- A new renewable energy industrial fairy tale in Norway

The development of wind power projects provides hundreds of jobs locally, regionally and nationally in Norway. It is also the key to an expansion of energy-intensive industry with a great number of jobs. This was demonstrated in a recent analysis prepared for NORWEA, an industry organisation. The analysis shows that favorable wind conditions in interaction with regulated hydro power, and a strong decline in the cost of wind turbines, makes it very attractive to invest in Norwegian wind power projects. According to the analysis, no country benefits more than Norway. It is only Danish wind power projects that are even close to measuring up to the profitability of Norwegian wind power.

“The wind power projects in Norway are often realised with the use of long-term power delivery agreements with industry, which ensures employment and high value creation in Norwegian power-intensive industry. Furthermore, profitable wind power contributes to a cost effective implementation of the European climate objectives in the medium term.”

- Wind and hydro power is a perfect combination, and means that we may produce power from our reservoirs in periods with little wind. Correspondingly, we may retain water in the reservoirs when it’s very windy, says Per Ove Skorpen.

Furthermore, considering we have the best wind conditions in Europe, it provides Norway with the opportunity to experience a new industrial fairy tale with profitable wind power. And of course, it also represents a solution to the climate problems, says Mr. Skorpen.

The favourable competitive position of Norwegian wind power, means that new wind power projects have great extended effects, both locally, regionally and nationally.

Great extended effects locally

According to the report from Thema Consulting Group, an average wind power plant provides approximately 2 full-time jobs per MW of production capacity. An imaginary 330 MW wind power plant provides 367 full-time jobs locally, 198 full-time jobs regionally and 166 full-time jobs nationally.

Additionally, the report shows that the production of Norwegian wind power will result in a significant decline in the price of power. Wind power projects that have currently been approved to develop will alone contribute to reducing the price of power by NOK 0.05/kWh in 2030. If wind power contributes a power production of 32 TWh in 2030, which the authors of the report considers a likely scenario, it will reduce the price of power by NOK 0.11 to 0.13

Good prospects for power-intensive industry

Long-term availability of renewable power at competitive prices is decisive for the further development of power-intensive industry, such as aluminium production. The report points to a trend whereby an increasing number of foreign investors, with relatively low required rates of return, are investing in Norwegian wind power projects. They hedge the cash flow by entering long-term power agreements with Norwegian industrial companies.

New players result in more market competition for power contracts, and better access to long-term renewable power. This improves the prospects for more industrial jobs. The report estimates that employment will increase by 480 full-time jobs for each TWh of power used for industrial production. At the same time, value creation will increase by NOK 730 million.
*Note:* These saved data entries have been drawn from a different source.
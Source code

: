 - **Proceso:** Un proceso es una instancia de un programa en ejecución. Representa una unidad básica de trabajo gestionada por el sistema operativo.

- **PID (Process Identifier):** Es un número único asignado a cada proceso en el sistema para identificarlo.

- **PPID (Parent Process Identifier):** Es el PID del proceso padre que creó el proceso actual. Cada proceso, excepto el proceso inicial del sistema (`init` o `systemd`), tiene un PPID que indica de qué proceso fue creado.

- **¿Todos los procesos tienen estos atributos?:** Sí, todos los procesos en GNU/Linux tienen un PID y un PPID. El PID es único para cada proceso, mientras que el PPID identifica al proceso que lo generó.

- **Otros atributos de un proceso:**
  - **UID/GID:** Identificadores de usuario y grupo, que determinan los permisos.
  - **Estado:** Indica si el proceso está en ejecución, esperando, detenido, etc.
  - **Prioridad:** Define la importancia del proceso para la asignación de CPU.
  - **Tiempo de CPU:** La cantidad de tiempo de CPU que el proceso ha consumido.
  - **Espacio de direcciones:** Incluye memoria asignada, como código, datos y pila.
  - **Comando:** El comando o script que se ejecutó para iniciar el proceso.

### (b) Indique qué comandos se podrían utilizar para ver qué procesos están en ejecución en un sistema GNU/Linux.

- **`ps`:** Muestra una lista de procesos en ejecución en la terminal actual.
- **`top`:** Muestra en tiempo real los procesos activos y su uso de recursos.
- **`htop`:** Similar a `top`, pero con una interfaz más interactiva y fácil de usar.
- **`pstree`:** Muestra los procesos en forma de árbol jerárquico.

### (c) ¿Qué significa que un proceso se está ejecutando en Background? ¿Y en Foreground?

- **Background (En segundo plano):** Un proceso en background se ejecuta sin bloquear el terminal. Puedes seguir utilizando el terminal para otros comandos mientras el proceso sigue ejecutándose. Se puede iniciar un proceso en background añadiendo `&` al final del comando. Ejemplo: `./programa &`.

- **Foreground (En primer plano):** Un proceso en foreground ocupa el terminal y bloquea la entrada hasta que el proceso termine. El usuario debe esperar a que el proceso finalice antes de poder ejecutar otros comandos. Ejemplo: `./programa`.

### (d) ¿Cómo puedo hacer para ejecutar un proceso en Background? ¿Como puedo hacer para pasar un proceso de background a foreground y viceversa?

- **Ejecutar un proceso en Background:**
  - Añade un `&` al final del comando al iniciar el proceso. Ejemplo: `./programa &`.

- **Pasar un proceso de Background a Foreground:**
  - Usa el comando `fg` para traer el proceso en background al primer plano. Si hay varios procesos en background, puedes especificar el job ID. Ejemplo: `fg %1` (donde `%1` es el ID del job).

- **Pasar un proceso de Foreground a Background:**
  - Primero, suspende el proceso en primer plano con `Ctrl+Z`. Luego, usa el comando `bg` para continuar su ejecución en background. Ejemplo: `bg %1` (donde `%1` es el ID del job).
- Norwegian wind power is a Kinder egg. Wind power contributes to higher value creation and increased employment, in addition to more renewable energy to replace fossil power production in Europe. That is exactly what Norway now needs, says Mr. Skorpen.

In the wind power debate, some have claimed that there is a clash of interests between land based wind and offshore wind.  We are in favour of both, but it will still take many years before offshore wind power will be commercially viable.

NHO President Arvid Moss has been engaged in this debate, and told Teknisk Ukeblad on June 4:

– Norway has the same wind quality on land as others have offshore. In that case, it is a lot cheaper to build on land than out in the ocean. It is difficult to remove that cost difference, even with time. As an industry, we are not prepared to wait 10–20 years for the costs to come down. We compete in the market every day. That is why we want to enter land-wind contracts and develop land-wind at a balanced pace, says Mr. Moss.

The report was prepared by Thema Consulting Group on behalf of NORWEA. NORWEA is a lobby and industry organisation that is working to promote Norwegian renewable energy production.